Fundamentally, realists treat nuclear weapons as weapons of any other rank: Waltz observes only their “unit-level change in the extent and rapidity with which some states can hurt others” (Waltz, 1986, p.327). He also writes that “great powers always counter the weapons of other great powers, usually by imitating those who have introduced new weapons” and since nuclear weapons are to be considered as such (the latest instance of an eternal arms race), it should be the rational desire of all states to pursue them (Waltz, 1981, p.7).

Attempts to constrain other states’ power are therefore declared inherently political. The Washington Naval Treaty of 1922, designed to preclude a costly naval arms race, did so favouring the interests of the British and Americans, whilst soliciting the inferiority of the French, Italians, and Japanese (Bull, 1987, p.132).

While states are “always searching for opportunities to gain power over their rivals,” there are specific triggers for nuclear proliferation, a clear example of this being Israel (Mearsheimer, 2001, p.29). Given the supremacy of nuclear weapons over conventional forces, even in the face of overwhelming numerical strength—that which Israel has faced repeatedly—they are a greater deterrent, as well as a “cheaper and safer alternative to running economically ruinous […] conventional arms races”; as Waltz concludes, “[t]his is reason enough for Israel’s nuclear weapons” (Waltz, 1981, p.8). Again, paying witness to America’s anxiety in 1946 to “protect its [nuclear] monopoly,” and to the Soviet Union’s desperate quest to acquire a weapon (Rumble, 1985, p.220), Waltz writes that “[i]t was not surprising that the Soviet Union developed atomic and hydrogen bombs, but rather that we thought the Baruch-Lilienthal plan might persuade her not to” (Waltz, 1981, p.7). The question thus arises, how can this desire ever be quelled?

The most basic attempt comes via the treaty. The first nuclear examples of this, the above-mentioned Acheson and Baruch-Lilienthal plans, were suggested and defeated in 1946 at the newly-established United Nations. Objections were made on the grounds that Stalin feared the American monopoly, the US wanted a guarantee that the USSR could not make a bomb, and the US would not cede their bomb until it had “more than words to reassure it” (Office of the Historian, 2009; Ungar, 1992, p.50 n.25).

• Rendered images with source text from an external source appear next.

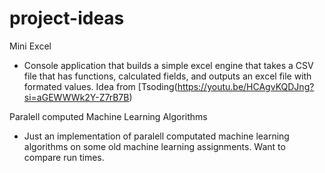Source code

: # project-ideas

Mini Excel
* Console application that builds a simple excel engine that takes a CSV file that has functions, calculated fields, and outputs an excel file with formated values. Idea from [Tsoding\(https://youtu.be/HCAgvKQDJng?si=aGEWWWk2Y-Z7rB7B)

Paralell computed Machine Learning Algorithms
* Just an implementation of paralell computated machine learning algorithms on some old machine learning assignments. Want to compare run times.
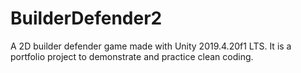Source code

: # BuilderDefender2
A 2D builder defender game made with Unity 2019.4.20f1 LTS. It is a portfolio project to demonstrate and practice clean coding.
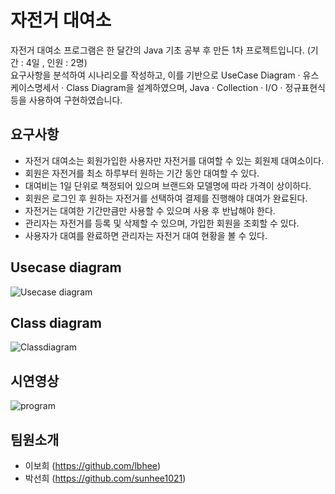 # 자전거 대여소
자전거 대여소 프로그램은 한 달간의 Java 기초 공부 후 만든 1차 프로젝트입니다.  (기간 : 4일 , 인원 : 2명)<br>
요구사항을 분석하여 시나리오를 작성하고, 이를 기반으로 UseCase Diagram · 유스케이스명세서 · Class Diagram을 설계하였으며, 
Java · Collection · I/O · 정규표현식 등을 사용하여 구현하였습니다.

## 요구사항
* 자전거 대여소는 회원가입한 사용자만 자전거를 대여할 수 있는 회원제 대여소이다.<br>
* 회원은 자전거를 최소 하루부터 원하는 기간 동안 대여할 수 있다.<br>
* 대여비는 1일 단위로 책정되어 있으며 브랜드와 모델명에 따라 가격이 상이하다.<br>
* 회원은 로그인 후 원하는 자전거를 선택하여 결제를 진행해야 대여가 완료된다.<br>
* 자전거는 대여한 기간만큼만 사용할 수 있으며 사용 후 반납해야 한다.<br>
* 관리자는 자전거를 등록 및 삭제할 수 있으며, 가입한 회원을 조회할 수 있다.<br>
* 사용자가 대여를 완료하면 관리자는 자전거 대여 현황을 볼 수 있다.<br>

## Usecase diagram 
![Usecase diagram](https://user-images.githubusercontent.com/78418562/125223594-fe425100-e306-11eb-9b5d-943a00a26db5.jpg)

## Class diagram 
![Classdiagram](https://user-images.githubusercontent.com/78418562/125223598-000c1480-e307-11eb-8f91-240a4099dfc2.jpg)

## 시연영상
![program](https://user-images.githubusercontent.com/78418562/125223621-0b5f4000-e307-11eb-96c8-6844589c8672.gif)

## 팀원소개
* 이보희 (https://github.com/lbhee)
* 박선희 (https://github.com/sunhee1021)
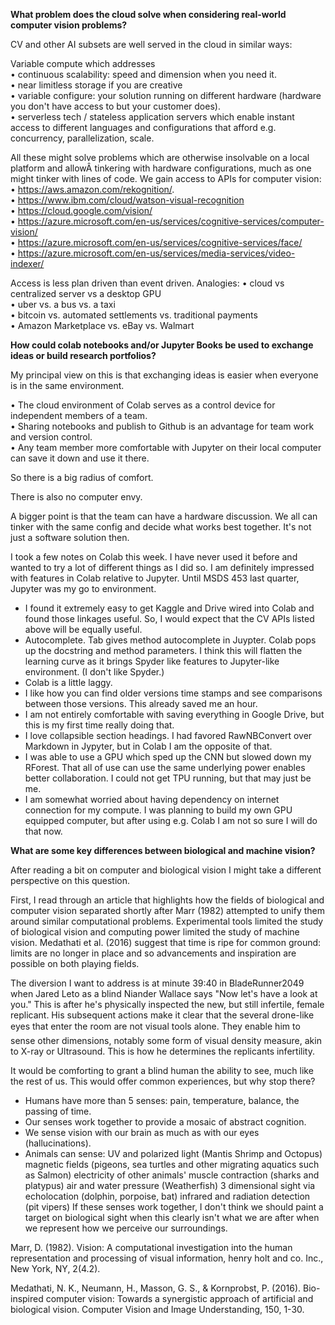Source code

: **What problem does the cloud solve when considering real-world computer vision problems?**

CV and other AI subsets are well served in the cloud in similar ways:

Variable compute which addresses    
•	continuous scalability: speed and dimension when you need it.  
  •	near limitless storage if you are creative   
•	variable configure: your solution running on different hardware (hardware you don't have access to but your customer does).   
•	serverless tech / stateless application servers which enable instant access to different languages and configurations that afford e.g. concurrency, parallelization, scale.   

All these might solve problems which are otherwise insolvable on a local platform and allowÂ tinkering with hardware configurations, much as one might tinker with lines of code.  We gain access to APIs for computer vision:   
•	https://aws.amazon.com/rekognition/.   
•	https://www.ibm.com/cloud/watson-visual-recognition   
•	https://cloud.google.com/vision/   
•	https://azure.microsoft.com/en-us/services/cognitive-services/computer-vision/   
•	https://azure.microsoft.com/en-us/services/cognitive-services/face/   
•	https://azure.microsoft.com/en-us/services/media-services/video-indexer/   

Access is less plan driven than event driven. Analogies:
•	cloud vs centralized server vs a desktop GPU   
•	uber vs. a bus vs. a taxi   
•	bitcoin vs. automated settlements vs. traditional payments   
•	Amazon Marketplace vs. eBay vs. Walmart   

**How could colab notebooks and/or Jupyter Books be used to exchange ideas or build research portfolios?**

My principal view on this is that exchanging ideas is easier when everyone is in the same environment.  

• The cloud environment of Colab serves as a control device for independent members of a team.  
• Sharing notebooks and publish to Github is an advantage for team work and version control.   
• Any team member more comfortable with Jupyter on their local computer can save it down and use it there.

So there is a big radius of comfort.

There is also no computer envy.

A bigger point is that the team can have a hardware discussion.  We all can tinker with the same config and decide what works best together.  It's not just a software solution then. 

I took a few notes on Colab this week.  I have never used it before and wanted to try a lot of different things as I did so.  I am definitely impressed with features in Colab relative to Jupyter.   Until MSDS 453 last quarter, Jupyter was my go to environment. 

- I found it extremely easy to get Kaggle and Drive wired into Colab and found those linkages useful.  So, I would expect that the CV APIs listed above will be equally useful.  
- Autocomplete.  Tab gives method autocomplete in Juypter.  Colab pops up the docstring and method parameters.  I think this will flatten the learning curve as it brings Spyder like features to Jupyter-like environment. (I don't like Spyder.)  
- Colab is a little laggy.  
- I like how you can find older versions time stamps and see comparisons between those versions. This already saved me an hour.  
- I am not entirely comfortable with saving everything in Google Drive, but this is my first time really doing that.  
- I love collapsible section headings.  I had favored RawNBConvert over Markdown in Jypyter, but in Colab I am the opposite of that.  
- I was able to use a GPU which sped up the CNN but slowed down my RForest.  That all of use can use the same underlying power enables better collaboration. I could not get TPU running, but that may just be me.  
- I am somewhat worried about having dependency on internet connection for my compute.  I was planning to build my own GPU equipped computer, but after using e.g. Colab I am not so sure I will do that now.


**What are some key differences between biological and machine vision?**   

After reading a bit on computer and biological vision I might take a different perspective on this question.

First, I read through an article that highlights how the fields of biological and computer vision separated shortly after Marr (1982) attempted to unify them around similar computational problems.  Experimental tools limited the study of biological vision and computing power limited the study of machine vision. Medathati et al. (2016) suggest that time is ripe for common ground: limits are no longer in place and so advancements and inspiration are possible on both playing fields. 

The diversion I want to address is at minute 39:40 in BladeRunner2049 when Jared Leto as a blind Niander Wallace says "Now let's have a look at you."  This is after he's physically inspected the new, but still infertile, female replicant.  His subsequent actions make it clear that the several drone-like eyes that enter the room are not visual tools alone.  They enable him to sense other dimensions, notably some form of visual density measure, akin to X-ray or Ultrasound.  This is how he determines the replicants infertility.

It would be comforting to grant a blind human the ability to see, much like the rest of us.  This would offer common experiences, but why stop there?  

- Humans have more than 5 senses: pain, temperature, balance, the passing of time.
- Our senses work together to provide a mosaic of abstract cognition.
- We sense vision with our brain as much as with our eyes (hallucinations).
- Animals can sense:
UV and polarized light (Mantis Shrimp and Octopus)
magnetic fields (pigeons, sea turtles and other migrating aquatics such as Salmon)
electricity of other animals' muscle contraction (sharks and platypus)
air and water pressure (Weatherfish)
3 dimensional sight via echolocation (dolphin, porpoise, bat)
infrared and radiation detection (pit vipers)
If these senses work together, I don't think we should paint a target on biological sight when this clearly isn't what we are after when we represent how we perceive our surroundings.   

Marr, D. (1982). Vision: A computational investigation into the human representation and processing of visual information, henry holt and co. Inc., New York, NY, 2(4.2).

Medathati, N. K., Neumann, H., Masson, G. S., & Kornprobst, P. (2016). Bio-inspired computer vision: Towards a synergistic approach of artificial and biological vision. Computer Vision and Image Understanding, 150, 1-30.
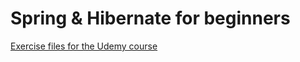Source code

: Spring & Hibernate for beginners
=
[Exercise files for the Udemy course](https://www.udemy.com/spring-hibernate-tutorial/)
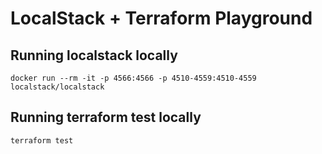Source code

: # LocalStack + Terraform Playground

## Running localstack locally
`docker run --rm -it -p 4566:4566 -p 4510-4559:4510-4559 localstack/localstack`

## Running terraform test locally
`terraform test`
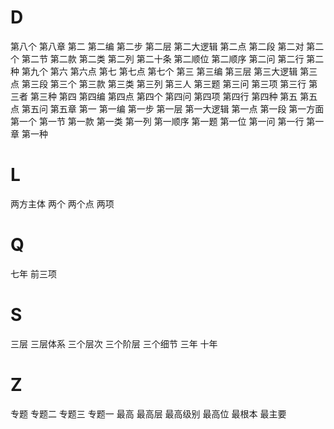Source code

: 
# D

第八个
第八章
第二
第二编
第二步
第二层
第二大逻辑
第二点
第二段
第二对
第二个
第二节
第二款
第二类
第二列
第二十条
第二顺位
第二顺序
第二问
第二行
第二种
第九个
第六
第六点
第七
第七点
第七个
第三
第三编
第三层
第三大逻辑
第三点
第三段
第三个
第三款
第三类
第三列
第三人
第三题
第三问
第三项
第三行
第三者
第三种
第四
第四编
第四点
第四个
第四问
第四项
第四行
第四种
第五
第五点
第五问
第五章
第一
第一编
第一步
第一层
第一大逻辑
第一点
第一段
第一方面
第一个
第一节
第一款
第一类
第一列
第一顺序
第一题
第一位
第一问
第一行
第一章
第一种

# L

两方主体
两个
两个点
两项

# Q

七年
前三项

# S

三层
三层体系
三个层次
三个阶层
三个细节
三年
十年

# Z

专题
专题二
专题三
专题一
最高
最高层
最高级别
最高位
最根本
最主要

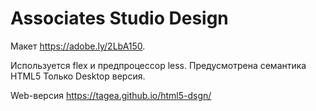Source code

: # Associates Studio Design

Макет https://adobe.ly/2LbA150. 

Используется flex и предпроцессор less.
Предусмотрена семантика HTML5
Только Desktop версия.

Web-версия https://tagea.github.io/html5-dsgn/
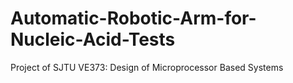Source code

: # Automatic-Robotic-Arm-for-Nucleic-Acid-Tests
Project of SJTU VE373: Design of Microprocessor Based Systems
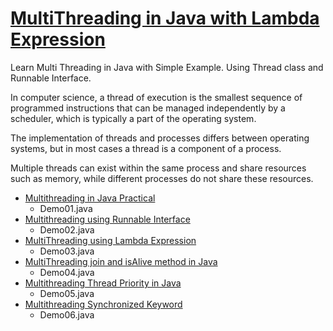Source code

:# [MultiThreading in Java with Lambda Expression](https://www.youtube.com/playlist?list=PLsyeobzWxl7rmuFYRpkqLanwoG4pQQ7oW)

Learn Multi Threading in Java with Simple Example. Using Thread class and Runnable Interface.

In computer science, a thread of execution is the smallest sequence of programmed instructions that can be managed
independently by a scheduler, which is typically a part of the operating system.

The implementation of threads and processes differs between operating systems, but in most cases a thread is a component
of a process.

Multiple threads can exist within the same process and share resources such as memory, while different processes do not
share these resources.

- [Multithreading in Java Practical](https://www.youtube.com/watch?v=Xj1uYKa8rIw&list=PLsyeobzWxl7rmuFYRpkqLanwoG4pQQ7oW&index=2)
  - Demo01.java
- [Multithreading using Runnable Interface](https://www.youtube.com/watch?v=xvXbvrUUGMM&list=PLsyeobzWxl7rmuFYRpkqLanwoG4pQQ7oW&index=3)
  - Demo02.java
- [MultiThreading using Lambda Expression](https://www.youtube.com/watch?v=VDYSgjPxu18&list=PLsyeobzWxl7rmuFYRpkqLanwoG4pQQ7oW&index=4)
  - Demo03.java
- [MultiThreading join and isAlive method in Java](https://youtu.be/b3C3ODumC24?list=PLsyeobzWxl7rmuFYRpkqLanwoG4pQQ7oW)
  - Demo04.java
- [Multithreading Thread Priority in Java](https://youtu.be/BeV8eh84tEM?list=PLsyeobzWxl7rmuFYRpkqLanwoG4pQQ7oW)
  - Demo05.java
- [Multithreading Synchronized Keyword](https://youtu.be/RH7G-N2pa8M?list=PLsyeobzWxl7rmuFYRpkqLanwoG4pQQ7oW)
  - Demo06.java
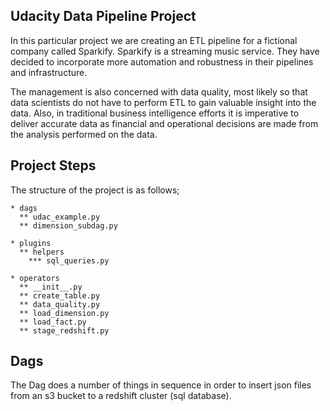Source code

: ## Udacity Data Pipeline Project

In this particular project we are creating an ETL pipeline for a fictional company called Sparkify. Sparkify is a streaming music service. They have decided to incorporate more automation and robustness in their pipelines and infrastructure.

  The management is also concerned with data quality, most likely so that data scientists do not have to perform ETL to gain valuable insight into the data. Also, in traditional business intelligence efforts it is imperative to deliver accurate data as financial and operational decisions are made from the analysis performed on the data.

## Project Steps

The structure of the project is as follows;

    * dags
      ** udac_example.py
      ** dimension_subdag.py

    * plugins
      ** helpers
        *** sql_queries.py

    * operators
      ** __init__.py
      ** create_table.py
      ** data_quality.py
      ** load_dimension.py
      ** load_fact.py
      ** stage_redshift.py


## Dags

  The Dag does a number of things in sequence in order to insert json files from an s3 bucket to a redshift cluster (sql database).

No such guarantees or further reassurances were made, nor could they be; the USSR thus detonated its first nuclear weapon on August 29th 1949. The failure of the 1946 Baruch plan laid bare the foundational difficulties that every further treaty to impede proliferation has faced since.

Nevertheless, throughout the ensuing Cold War there were many more, bringing with them further difficulties and often only semantic successes. The first Strategic Arms Limitation Treaty (SALT), for example, while partially curtailing proliferation, was only bilateral (between the USA and USSR), and as Alva Myrdal of the UN Disarmament Conference argues, only accelerated the arms race “in new directions, particularly into MIRV technology” (Freedman, 2003, p.340;Rumble, 1985, p.227). SALT I and SALT II, like the Washington Naval Act before them, also faced Hedley Bull’s “problem of the ratio” (Bull, 1987, p.132). While SALT I was considered more favourable of the Americans, and SALT II more of a balanced agreement, their political nature was still glaringly apparent—only made more so by presidential candidate, Ronald Reagan’s protestations (Hoffman, 2009, p.28), and never more so than in 1979 with the discovery of a “Soviet combat brigade” in Cuba, over which the Carter administration “threatened to overturn SALT II unless it was disbanded” (Jervice, 1982, p.193).

The Anti-Ballistic Missile Treaty (ABM) was, by contrast, hailed a success in the sense that it halted a new arms race based on a new technology (Rumble, 1985, p.227). However, whether a state will adhere to a treaty is a further matter, flouted by the US in this case, who claimed their Ballistic Missile Defence research and development did not contradict the treaty, when it most definitely did (Rumble, 1985, p.227).

And again the more crucial matter of whether a state will choose to remain bound, a decision Japan declined in 1934 when it withdrew from the Washington Naval Treaty (Bull, 1987, p.132), and in 2001 the United States made a similar decision to withdraw from the ABM six months later (Office of the Press Secretary, 2001).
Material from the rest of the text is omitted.